A Community Effort
These days, the field is struggling mightily. At most agencies, "quality management" has mushroomed from a line on a job description to multiple-employee departments, and time for supervision and clinical learning continues to shrink. Nonetheless, the community mental health field refuses to be stomped or stereotyped into obsolescence. The City of Philadelphia, for example, has recently committed itself to a transformational mental health initiative based on the values of the recovery movement, which places consumers at the center of their own care, rather than making passive recipients of treatment.

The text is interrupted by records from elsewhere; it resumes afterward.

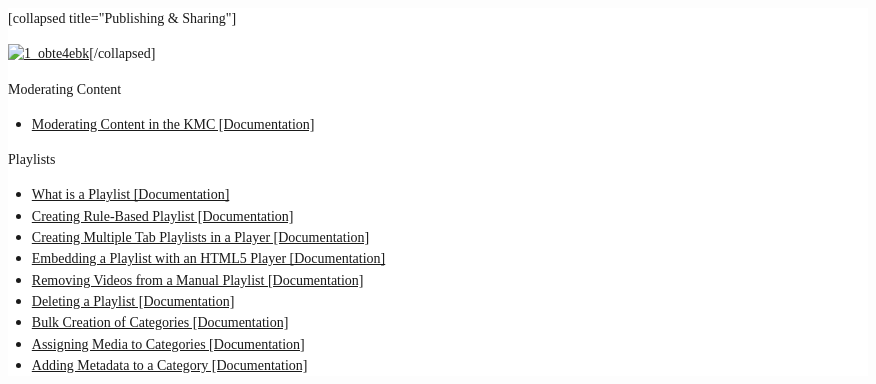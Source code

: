 <p style="text-align: left;" align="center">
  <span style="font-family: verdana, geneva;">[collapsed title="Publishing & Sharing"] </span>
</p>

<p style="text-align: left;" align="center">
  <span style="font-family: verdana, geneva;"><a href="http://knowledge.kaltura.com/faq/how-create-add-single-rule-playlist"><img id="kaltura" src="http://cdnbakmi.kaltura.com/p/811441/sp/81144100/thumbnail/entry_id/1_obte4ebk/version/100006/type/1/width/410/height/364" border="0" alt="1_obte4ebk" width="410" height="364" /></a>[/collapsed] </span>
</p>

<p class="mce-heading-2" style="text-align: left;" align="center">
  <span style="font-family: verdana, geneva;">Moderating Content</span>
</p>

<ul style="text-align: left;">
  <li>
    <span style="font-family: verdana, geneva;"><a href="http://knowledge.kaltura.com/node/874" target="_blank">Moderating Content in the KMC [Documentation]</a> </span>
  </li>
</ul>

<p class="mce-heading-2" style="text-align: left;" align="center">
  <span style="font-family: verdana, geneva;">Playlists</span>
</p>

<ul style="text-align: left;">
  <li>
    <span style="font-family: verdana, geneva;"><a href="http://knowledge.kaltura.com/faq/what-playlist" target="_blank">What is a Playlist [Documentation]</a></span>
  </li>
  <li>
    <span style="font-family: verdana, geneva;"><a href="http://knowledge.kaltura.com/faq/what-playlist"></a><a href="http://knowledge.kaltura.com/faq/how-create-add-single-rule-playlist" target="_blank">Creating Rule-Based Playlist [Documentation]</a></span>
  </li>
  <li>
    <span style="font-family: verdana, geneva;"><a href="http://knowledge.kaltura.com/faq/how-create-player-multi-tab-playlists" target="_blank">Creating Multiple Tab Playlists in a Player [Documentation]</a></span>
  </li>
  <li>
    <span style="font-family: verdana, geneva;"><a href="http://knowledge.kaltura.com/faq/how-embed-playlist-html5-player" target="_blank">Embedding a Playlist with an HTML5 Player [Documentation]</a></span>
  </li>
  <li>
    <span style="font-family: verdana, geneva;"><a href="http://knowledge.kaltura.com/faq/how-remove-video-manual-playlist" target="_blank">Removing Videos from a Manual Playlist [Documentation]</a>                     </span>
  </li>
  <li>
    <span style="font-family: verdana, geneva;"><a href="http://knowledge.kaltura.com/faq/how-delete-playlist" target="_blank">Deleting a Playlist [Documentation]</a></span>
  </li>
  <li>
    <span style="font-family: verdana, geneva;"><a href="http://knowledge.kaltura.com/categories-csv-usage-and-schema-description" target="_blank">Bulk Creation of Categories [Documentation]</a></span>
  </li>
  <li>
    <span style="font-family: verdana, geneva;"><a href="http://knowledge.kaltura.com/faq/how-define-and-assign-entry-categories" target="_blank">Assigning Media to Categories [Documentation]</a>            </span>
  </li>
  <li>
    <span style="font-family: verdana, geneva;"><a href="http://knowledge.kaltura.com/faq/how-add-metadata-category-kmc-0" target="_blank">Adding Metadata to a Category [Documentation]</a></span>
  </li>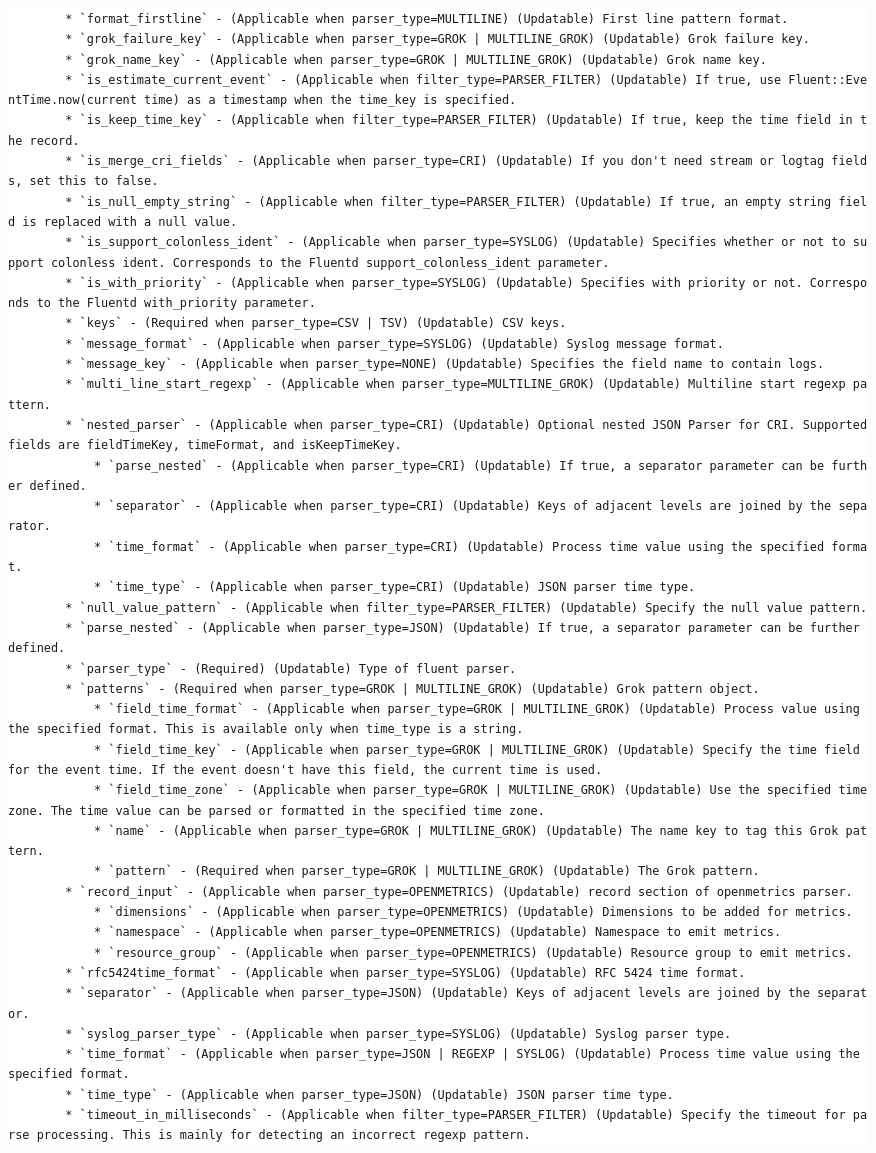 			* `format_firstline` - (Applicable when parser_type=MULTILINE) (Updatable) First line pattern format.
			* `grok_failure_key` - (Applicable when parser_type=GROK | MULTILINE_GROK) (Updatable) Grok failure key.
			* `grok_name_key` - (Applicable when parser_type=GROK | MULTILINE_GROK) (Updatable) Grok name key.
			* `is_estimate_current_event` - (Applicable when filter_type=PARSER_FILTER) (Updatable) If true, use Fluent::EventTime.now(current time) as a timestamp when the time_key is specified.
			* `is_keep_time_key` - (Applicable when filter_type=PARSER_FILTER) (Updatable) If true, keep the time field in the record.
			* `is_merge_cri_fields` - (Applicable when parser_type=CRI) (Updatable) If you don't need stream or logtag fields, set this to false.
			* `is_null_empty_string` - (Applicable when filter_type=PARSER_FILTER) (Updatable) If true, an empty string field is replaced with a null value.
			* `is_support_colonless_ident` - (Applicable when parser_type=SYSLOG) (Updatable) Specifies whether or not to support colonless ident. Corresponds to the Fluentd support_colonless_ident parameter.
			* `is_with_priority` - (Applicable when parser_type=SYSLOG) (Updatable) Specifies with priority or not. Corresponds to the Fluentd with_priority parameter.
			* `keys` - (Required when parser_type=CSV | TSV) (Updatable) CSV keys.
			* `message_format` - (Applicable when parser_type=SYSLOG) (Updatable) Syslog message format.
			* `message_key` - (Applicable when parser_type=NONE) (Updatable) Specifies the field name to contain logs.
			* `multi_line_start_regexp` - (Applicable when parser_type=MULTILINE_GROK) (Updatable) Multiline start regexp pattern.
			* `nested_parser` - (Applicable when parser_type=CRI) (Updatable) Optional nested JSON Parser for CRI. Supported fields are fieldTimeKey, timeFormat, and isKeepTimeKey.
				* `parse_nested` - (Applicable when parser_type=CRI) (Updatable) If true, a separator parameter can be further defined.
				* `separator` - (Applicable when parser_type=CRI) (Updatable) Keys of adjacent levels are joined by the separator.
				* `time_format` - (Applicable when parser_type=CRI) (Updatable) Process time value using the specified format.
				* `time_type` - (Applicable when parser_type=CRI) (Updatable) JSON parser time type.
			* `null_value_pattern` - (Applicable when filter_type=PARSER_FILTER) (Updatable) Specify the null value pattern.
			* `parse_nested` - (Applicable when parser_type=JSON) (Updatable) If true, a separator parameter can be further defined.
			* `parser_type` - (Required) (Updatable) Type of fluent parser.
			* `patterns` - (Required when parser_type=GROK | MULTILINE_GROK) (Updatable) Grok pattern object.
				* `field_time_format` - (Applicable when parser_type=GROK | MULTILINE_GROK) (Updatable) Process value using the specified format. This is available only when time_type is a string.
				* `field_time_key` - (Applicable when parser_type=GROK | MULTILINE_GROK) (Updatable) Specify the time field for the event time. If the event doesn't have this field, the current time is used.
				* `field_time_zone` - (Applicable when parser_type=GROK | MULTILINE_GROK) (Updatable) Use the specified time zone. The time value can be parsed or formatted in the specified time zone.
				* `name` - (Applicable when parser_type=GROK | MULTILINE_GROK) (Updatable) The name key to tag this Grok pattern.
				* `pattern` - (Required when parser_type=GROK | MULTILINE_GROK) (Updatable) The Grok pattern.
			* `record_input` - (Applicable when parser_type=OPENMETRICS) (Updatable) record section of openmetrics parser. 
				* `dimensions` - (Applicable when parser_type=OPENMETRICS) (Updatable) Dimensions to be added for metrics.
				* `namespace` - (Applicable when parser_type=OPENMETRICS) (Updatable) Namespace to emit metrics.
				* `resource_group` - (Applicable when parser_type=OPENMETRICS) (Updatable) Resource group to emit metrics.
			* `rfc5424time_format` - (Applicable when parser_type=SYSLOG) (Updatable) RFC 5424 time format.
			* `separator` - (Applicable when parser_type=JSON) (Updatable) Keys of adjacent levels are joined by the separator.
			* `syslog_parser_type` - (Applicable when parser_type=SYSLOG) (Updatable) Syslog parser type.
			* `time_format` - (Applicable when parser_type=JSON | REGEXP | SYSLOG) (Updatable) Process time value using the specified format.
			* `time_type` - (Applicable when parser_type=JSON) (Updatable) JSON parser time type.
			* `timeout_in_milliseconds` - (Applicable when filter_type=PARSER_FILTER) (Updatable) Specify the timeout for parse processing. This is mainly for detecting an incorrect regexp pattern.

Under the umbrella of this initiative, and with the additional support of the city's Department of Human Services, I'm working on a substance-abuse treatment project with three African American women who are graduates of residential treatment and aftercare. I'm training these women to conduct qualitative research on effective treatment for women and children by interviewing other women recovering from drug addiction, analyzing the findings, and presenting them to the leadership of the city's Child Welfare and Behavioral Health systems. Originally, I included these women because I thought the research process would be more effective if interviewees could identify with their interviewers. But these women, two of whom haven't yet finished high school, have performed beyond my expectations.
Jamila, who has seven children, is highly organized and breathtakingly intuitive, often completing my thoughts (accurately) as I begin to share them. Cynthia has taken on the responsibility of explaining the project to interviewees and has changed our format to make it more inclusive. Dawn has now gotten herself a job in the field, largely because she's been such an effective advocate for her own child. She brings a sense of professionalism and an incisive, questioning attitude to everything we do.
It's deeply satisfying to watch these women gain expertise and seize new opportunities. Somehow it seems to be the core of community mental health: this process of opening doors for people in the neighborhoods, sharing tools and skills, and allowing the lines to blur between professionals and "ordinary" people who turn out, quite often, to be extraordinary. I listen as Jamila, Cynthia, and Dawn learn to talk as researchers, publicly sharing their impressions of what other women have told them. I watch them present their findings, locally and at a conference in San Francisco; two of them had never flown before. I pay attention as they report on important discoveries they've made about effective treatment entry points for women, about the nature of relationships between recovering female addicts and staff, and about the social factors that help women stay clean and sober. My hope is that I'm passing on to Jamila, Cynthia, and Dawn a bit of the legacy of the CMH movement, especially the importance of staying curious and daring to not-know.